April 17, 2005

Food Force review

Education + twitch gaming = bad idea.

Note: The following is a cross-post of a review I wrote on GameSpot of Food Force, a game created by the World Food Programme.

Because this game is essentially a collection of mini-games, there’s some parts of it I actually kind of liked.

For the most part, this game seems to be trapped in the idea that a video game is something that has to have a very short time limit and a high score list. Virtually every mini-game here gives you a fairly short time limit to complete a task, ranging from 30 seconds to around 2 minutes.

Some of these tasks are neither fun nor informative. A minigame in which you have 60 seconds to unscrew each bolt of a tire and then re-screw each bolt back on to the tire, for instance, poses little challenge, isn’t fun, and also tells me nothing about the World Food Programme, other than perhaps the fact that their mechanics sometimes have to replace tires. Whether they, too, have one minute to replace a tire, I’m not sure.

Other time-limited tasks are actually reasonably interesting, at least from an educational standpoint; there’s one mission in which you need to compose the balance of ingredients in a WFP food ration, to ensure that it’s both nutritionally sound and costs enough for the WFP to manufacture mass quantities of. However, the instructions don’t give you much guidance on how to accomplish this, and the narrator is still telling you how to accompish your goal while the clock is counting down, which is confusing because you have to listen to him, understand the puzzle’s mechanics, and try to solve the puzzle at the same time.
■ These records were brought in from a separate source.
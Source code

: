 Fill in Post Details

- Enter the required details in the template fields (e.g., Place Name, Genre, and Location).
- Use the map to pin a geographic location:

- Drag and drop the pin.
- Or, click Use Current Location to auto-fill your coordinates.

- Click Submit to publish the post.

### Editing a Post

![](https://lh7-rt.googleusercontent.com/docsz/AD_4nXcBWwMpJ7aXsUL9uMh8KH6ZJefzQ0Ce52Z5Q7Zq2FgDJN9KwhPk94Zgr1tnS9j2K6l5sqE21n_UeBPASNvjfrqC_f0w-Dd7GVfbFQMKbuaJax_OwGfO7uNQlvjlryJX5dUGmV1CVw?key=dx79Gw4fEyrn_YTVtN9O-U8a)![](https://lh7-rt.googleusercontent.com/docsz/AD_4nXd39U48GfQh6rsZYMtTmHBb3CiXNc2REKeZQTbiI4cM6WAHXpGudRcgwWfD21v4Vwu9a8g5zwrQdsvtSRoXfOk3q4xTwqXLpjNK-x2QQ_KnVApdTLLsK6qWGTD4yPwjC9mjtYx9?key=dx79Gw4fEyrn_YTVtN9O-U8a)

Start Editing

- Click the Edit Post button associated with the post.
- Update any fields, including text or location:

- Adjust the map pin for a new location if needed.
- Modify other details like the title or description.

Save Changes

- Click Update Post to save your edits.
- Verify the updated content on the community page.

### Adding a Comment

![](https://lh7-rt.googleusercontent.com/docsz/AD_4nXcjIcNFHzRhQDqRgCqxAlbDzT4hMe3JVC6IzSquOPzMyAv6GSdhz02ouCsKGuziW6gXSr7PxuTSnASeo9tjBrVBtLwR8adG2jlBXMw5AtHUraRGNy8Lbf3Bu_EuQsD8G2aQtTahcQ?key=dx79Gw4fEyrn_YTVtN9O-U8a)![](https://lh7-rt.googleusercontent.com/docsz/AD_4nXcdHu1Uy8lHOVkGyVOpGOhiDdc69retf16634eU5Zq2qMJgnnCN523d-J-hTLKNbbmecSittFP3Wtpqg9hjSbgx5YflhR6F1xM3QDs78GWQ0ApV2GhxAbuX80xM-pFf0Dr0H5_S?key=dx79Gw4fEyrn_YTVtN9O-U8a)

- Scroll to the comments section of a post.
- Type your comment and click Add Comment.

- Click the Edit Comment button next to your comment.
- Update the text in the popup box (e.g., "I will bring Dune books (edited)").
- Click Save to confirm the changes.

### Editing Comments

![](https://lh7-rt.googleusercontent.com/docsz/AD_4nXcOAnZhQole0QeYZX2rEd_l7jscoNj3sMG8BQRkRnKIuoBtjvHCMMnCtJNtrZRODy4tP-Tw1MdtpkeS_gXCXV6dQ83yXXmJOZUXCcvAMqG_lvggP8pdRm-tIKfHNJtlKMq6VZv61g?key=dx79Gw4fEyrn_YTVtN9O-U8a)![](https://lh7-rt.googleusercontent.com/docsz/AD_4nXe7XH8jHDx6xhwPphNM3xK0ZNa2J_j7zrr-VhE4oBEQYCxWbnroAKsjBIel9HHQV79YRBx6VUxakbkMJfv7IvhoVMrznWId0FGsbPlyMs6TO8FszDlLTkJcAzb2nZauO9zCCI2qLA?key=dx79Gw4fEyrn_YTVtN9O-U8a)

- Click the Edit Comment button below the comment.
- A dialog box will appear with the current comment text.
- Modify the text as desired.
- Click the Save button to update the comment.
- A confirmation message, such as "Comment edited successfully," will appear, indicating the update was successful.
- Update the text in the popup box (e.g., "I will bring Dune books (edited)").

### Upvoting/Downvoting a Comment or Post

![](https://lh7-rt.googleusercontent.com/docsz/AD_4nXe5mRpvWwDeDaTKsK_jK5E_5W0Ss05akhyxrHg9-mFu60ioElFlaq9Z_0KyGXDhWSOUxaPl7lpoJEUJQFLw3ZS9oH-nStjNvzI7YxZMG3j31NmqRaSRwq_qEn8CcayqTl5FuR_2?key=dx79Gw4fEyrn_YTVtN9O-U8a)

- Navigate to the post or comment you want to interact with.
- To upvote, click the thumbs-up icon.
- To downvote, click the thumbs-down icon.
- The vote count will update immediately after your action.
The game gives you the option to retry each mission, but there isn’t much incentive to do so.

Games like Food Force that seek to enlighten and inform should center around a play style that focuses on experimentation and exploration, not time limits and fast reflexes. This game reminded me of why I used to hate math back in grade school: curriculums really should’ve focused on critical thinking and asking questions, but instead they focused on raw speed.

The one mission that does focus a little on experimentation is the very last mission, which is supposed to be something of a “mini-SimCity” in which you have to help a village become self-sufficient in respect to its food resources by allocating WFP “food resource units” to different areas of the village’s development. You’re told that giving one resource unit to a particular area can also increase development in other areas, but you’re not given a good conceptual framework of how the different areas are interrelated, so to I felt like I was blindly throwing resource units into areas of development that needed help. While the gameplay mechanics here were rather invisible, it was still one of the more interesting parts of the game.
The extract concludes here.